尝试过pip install bitsandbytes==0.39.0,没有用 求大佬帮忙看看!!

wwlaoxi commented 7 months ago

'QuantState' has no len()

请问这个问题解决了吗?我用QLora方法跑完官方微调项目,加载模型的时候报了一样的错

hahaha111111 commented 7 months ago

我也遇到了相同的问题,请问解决了吗

Caro-zll commented 7 months ago

我也遇到相同的问题,怎么解决?

drenched9 commented 7 months ago

我也是,有没有好心人回答一下

1049451037 commented 7 months ago

把这行代码直接改成device='cuda':

https://github.com/THUDM/VisualGLM-6B/blob/main/cli_demo.py#L36

drenched9 commented 7 months ago

把这行代码直接改成device='cuda':

https://github.com/THUDM/VisualGLM-6B/blob/main/cli_demo.py#L36

试过了,还是一样的报错

KinokoY commented 7 months ago

把这行代码直接改成device='cuda':

https://github.com/THUDM/VisualGLM-6B/blob/main/cli_demo.py#L36

改了之后还是同样的报错,然后这两天试的时候还有个新的问题,用QLora微调的话会报: Build 4bit layer failed. You need to install the latest bitsandbytes. Try pip install bitsandbytes. (使用的还是bitsandbytes==0.39.0) 按照报错信息更新了bitsandbytes之后QLora可以跑通,但是加载微调后的模型还是会报TypeError: object of type 'QuantState' has no len()

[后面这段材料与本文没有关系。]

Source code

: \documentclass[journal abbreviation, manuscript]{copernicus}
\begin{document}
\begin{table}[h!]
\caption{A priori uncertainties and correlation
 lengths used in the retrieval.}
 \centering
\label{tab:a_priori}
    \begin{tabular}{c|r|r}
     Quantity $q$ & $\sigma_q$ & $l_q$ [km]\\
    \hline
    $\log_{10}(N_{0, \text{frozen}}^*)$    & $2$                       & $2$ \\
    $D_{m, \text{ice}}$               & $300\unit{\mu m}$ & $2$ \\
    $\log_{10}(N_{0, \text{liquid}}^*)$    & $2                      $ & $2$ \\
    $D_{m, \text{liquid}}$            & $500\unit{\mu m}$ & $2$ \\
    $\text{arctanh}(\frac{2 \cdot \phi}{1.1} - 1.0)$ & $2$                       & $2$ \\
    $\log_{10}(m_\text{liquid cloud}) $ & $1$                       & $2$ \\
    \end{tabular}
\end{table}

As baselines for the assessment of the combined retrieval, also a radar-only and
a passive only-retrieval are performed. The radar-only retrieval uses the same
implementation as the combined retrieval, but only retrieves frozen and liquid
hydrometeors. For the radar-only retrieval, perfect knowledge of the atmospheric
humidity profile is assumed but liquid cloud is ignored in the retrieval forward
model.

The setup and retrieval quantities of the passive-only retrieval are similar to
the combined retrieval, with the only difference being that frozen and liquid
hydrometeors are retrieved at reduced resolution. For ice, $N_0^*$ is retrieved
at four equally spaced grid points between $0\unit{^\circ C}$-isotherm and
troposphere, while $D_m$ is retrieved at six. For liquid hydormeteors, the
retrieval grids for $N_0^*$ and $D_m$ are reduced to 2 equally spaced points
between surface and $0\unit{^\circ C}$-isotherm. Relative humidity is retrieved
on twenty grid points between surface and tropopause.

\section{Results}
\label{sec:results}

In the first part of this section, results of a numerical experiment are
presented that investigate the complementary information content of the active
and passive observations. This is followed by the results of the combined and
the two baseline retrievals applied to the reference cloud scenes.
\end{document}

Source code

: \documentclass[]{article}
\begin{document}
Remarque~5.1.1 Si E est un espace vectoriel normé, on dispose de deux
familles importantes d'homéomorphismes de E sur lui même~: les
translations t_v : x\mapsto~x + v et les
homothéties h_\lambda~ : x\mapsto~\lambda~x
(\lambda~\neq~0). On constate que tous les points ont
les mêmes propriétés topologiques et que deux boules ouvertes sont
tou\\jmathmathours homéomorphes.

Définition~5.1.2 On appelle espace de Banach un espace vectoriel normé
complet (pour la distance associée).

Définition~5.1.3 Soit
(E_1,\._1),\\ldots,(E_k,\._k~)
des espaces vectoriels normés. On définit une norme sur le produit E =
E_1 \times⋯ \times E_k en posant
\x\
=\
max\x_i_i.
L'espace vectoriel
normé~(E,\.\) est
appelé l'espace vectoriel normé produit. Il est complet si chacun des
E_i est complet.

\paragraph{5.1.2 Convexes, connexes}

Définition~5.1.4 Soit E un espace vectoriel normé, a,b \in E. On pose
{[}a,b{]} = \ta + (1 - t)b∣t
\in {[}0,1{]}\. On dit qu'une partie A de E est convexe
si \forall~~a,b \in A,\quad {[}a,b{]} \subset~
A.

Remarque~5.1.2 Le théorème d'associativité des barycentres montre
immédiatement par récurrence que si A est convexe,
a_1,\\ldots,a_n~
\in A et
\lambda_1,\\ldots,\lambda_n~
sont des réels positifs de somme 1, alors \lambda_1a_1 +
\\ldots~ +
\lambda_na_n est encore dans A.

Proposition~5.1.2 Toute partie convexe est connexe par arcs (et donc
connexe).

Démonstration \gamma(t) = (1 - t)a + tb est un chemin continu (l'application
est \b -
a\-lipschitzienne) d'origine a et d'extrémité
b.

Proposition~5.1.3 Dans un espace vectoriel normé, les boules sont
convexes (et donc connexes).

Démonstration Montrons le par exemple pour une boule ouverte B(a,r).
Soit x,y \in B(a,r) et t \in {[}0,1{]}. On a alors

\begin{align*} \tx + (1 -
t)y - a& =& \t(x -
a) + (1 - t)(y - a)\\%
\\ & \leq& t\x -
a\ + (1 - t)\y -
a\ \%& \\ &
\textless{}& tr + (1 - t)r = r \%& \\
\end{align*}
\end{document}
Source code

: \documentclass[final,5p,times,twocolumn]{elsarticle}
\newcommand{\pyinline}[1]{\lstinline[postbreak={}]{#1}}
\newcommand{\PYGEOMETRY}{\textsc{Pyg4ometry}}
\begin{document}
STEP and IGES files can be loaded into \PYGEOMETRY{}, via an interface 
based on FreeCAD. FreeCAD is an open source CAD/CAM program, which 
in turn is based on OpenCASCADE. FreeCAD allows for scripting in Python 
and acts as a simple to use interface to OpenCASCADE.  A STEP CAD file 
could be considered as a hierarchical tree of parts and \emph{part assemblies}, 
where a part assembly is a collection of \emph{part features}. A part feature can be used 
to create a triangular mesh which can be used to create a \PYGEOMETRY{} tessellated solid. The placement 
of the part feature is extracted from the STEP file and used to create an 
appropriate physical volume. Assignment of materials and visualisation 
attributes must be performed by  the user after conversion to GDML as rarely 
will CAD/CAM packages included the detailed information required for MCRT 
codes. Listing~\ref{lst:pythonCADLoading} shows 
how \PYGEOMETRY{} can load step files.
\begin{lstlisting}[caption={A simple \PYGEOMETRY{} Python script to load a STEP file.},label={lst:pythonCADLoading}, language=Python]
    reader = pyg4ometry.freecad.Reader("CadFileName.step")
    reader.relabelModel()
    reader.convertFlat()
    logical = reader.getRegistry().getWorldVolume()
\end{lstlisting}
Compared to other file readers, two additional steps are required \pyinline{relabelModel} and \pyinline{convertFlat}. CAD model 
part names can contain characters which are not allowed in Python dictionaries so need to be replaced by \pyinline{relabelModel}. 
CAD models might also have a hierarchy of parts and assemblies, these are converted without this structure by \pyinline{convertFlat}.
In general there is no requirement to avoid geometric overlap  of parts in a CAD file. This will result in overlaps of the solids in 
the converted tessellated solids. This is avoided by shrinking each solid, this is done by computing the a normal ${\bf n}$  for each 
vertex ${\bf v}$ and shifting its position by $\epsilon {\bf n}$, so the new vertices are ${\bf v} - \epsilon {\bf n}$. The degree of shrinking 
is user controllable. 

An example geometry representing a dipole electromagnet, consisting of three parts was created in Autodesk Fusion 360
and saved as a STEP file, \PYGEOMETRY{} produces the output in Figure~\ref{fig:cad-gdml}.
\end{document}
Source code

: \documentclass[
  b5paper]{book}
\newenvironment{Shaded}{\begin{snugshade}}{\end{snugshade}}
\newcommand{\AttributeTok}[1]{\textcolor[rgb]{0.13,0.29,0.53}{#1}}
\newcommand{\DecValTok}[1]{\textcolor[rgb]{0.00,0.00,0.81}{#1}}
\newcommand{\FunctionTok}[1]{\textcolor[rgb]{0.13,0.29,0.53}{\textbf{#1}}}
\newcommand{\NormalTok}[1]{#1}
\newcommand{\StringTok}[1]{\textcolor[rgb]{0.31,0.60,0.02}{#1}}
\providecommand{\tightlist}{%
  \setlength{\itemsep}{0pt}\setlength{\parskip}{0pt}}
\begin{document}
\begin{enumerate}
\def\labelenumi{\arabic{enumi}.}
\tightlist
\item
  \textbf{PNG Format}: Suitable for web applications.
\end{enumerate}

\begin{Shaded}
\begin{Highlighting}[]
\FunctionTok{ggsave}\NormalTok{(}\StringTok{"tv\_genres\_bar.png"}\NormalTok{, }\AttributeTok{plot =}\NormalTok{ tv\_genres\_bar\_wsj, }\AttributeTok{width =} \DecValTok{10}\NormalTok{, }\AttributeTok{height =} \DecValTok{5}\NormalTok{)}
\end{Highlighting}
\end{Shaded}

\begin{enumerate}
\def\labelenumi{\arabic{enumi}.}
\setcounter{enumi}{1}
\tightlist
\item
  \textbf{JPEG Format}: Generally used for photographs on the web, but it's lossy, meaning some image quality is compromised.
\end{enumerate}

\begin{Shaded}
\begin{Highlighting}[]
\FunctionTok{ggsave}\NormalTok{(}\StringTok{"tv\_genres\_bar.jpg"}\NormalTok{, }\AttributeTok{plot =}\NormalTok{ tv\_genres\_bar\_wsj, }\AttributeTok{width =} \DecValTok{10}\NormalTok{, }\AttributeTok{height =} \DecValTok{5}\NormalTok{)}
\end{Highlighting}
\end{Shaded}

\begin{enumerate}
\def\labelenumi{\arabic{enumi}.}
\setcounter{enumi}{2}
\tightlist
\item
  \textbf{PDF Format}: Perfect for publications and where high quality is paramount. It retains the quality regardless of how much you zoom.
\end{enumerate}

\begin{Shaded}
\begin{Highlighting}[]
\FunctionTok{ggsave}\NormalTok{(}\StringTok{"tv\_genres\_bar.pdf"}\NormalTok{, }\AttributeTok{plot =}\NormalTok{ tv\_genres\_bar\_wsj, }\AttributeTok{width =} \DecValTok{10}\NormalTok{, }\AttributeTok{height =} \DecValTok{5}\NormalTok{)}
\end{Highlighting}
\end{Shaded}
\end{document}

Guojunwei888 commented 6 months ago

把这行代码直接改成device='cuda': https://github.com/THUDM/VisualGLM-6B/blob/main/cli_demo.py#L36

改了之后还是同样的报错,然后这两天试的时候还有个新的问题,用QLora微调的话会报: Build 4bit layer failed.您需要安装最新的 bitsandbytes。尝试。 (使用的还是bitsandbytes==0.39.0) 按照报错信息更新了bitsandbytes之后QLora可以跑通,但是加载微调后的模型还是会报TypeError: object of type 'QuantState' has no len()pip install bitsandbytes

你可以在 checkpoints/finetune-visualglm-6b-01-12-09-56 目录下查看一下微调之后的权重大小是多少,看是否是 7GB,还是 15GB。 删除 7GB 的微调权重,执行 bash finetune/finetune_visualglm.sh --quant 你会得到一个 15 GB 的新权重,这个权重是可执行的。 具体什么原因我不清楚,希望有高手解答吧,大概和量化有关系。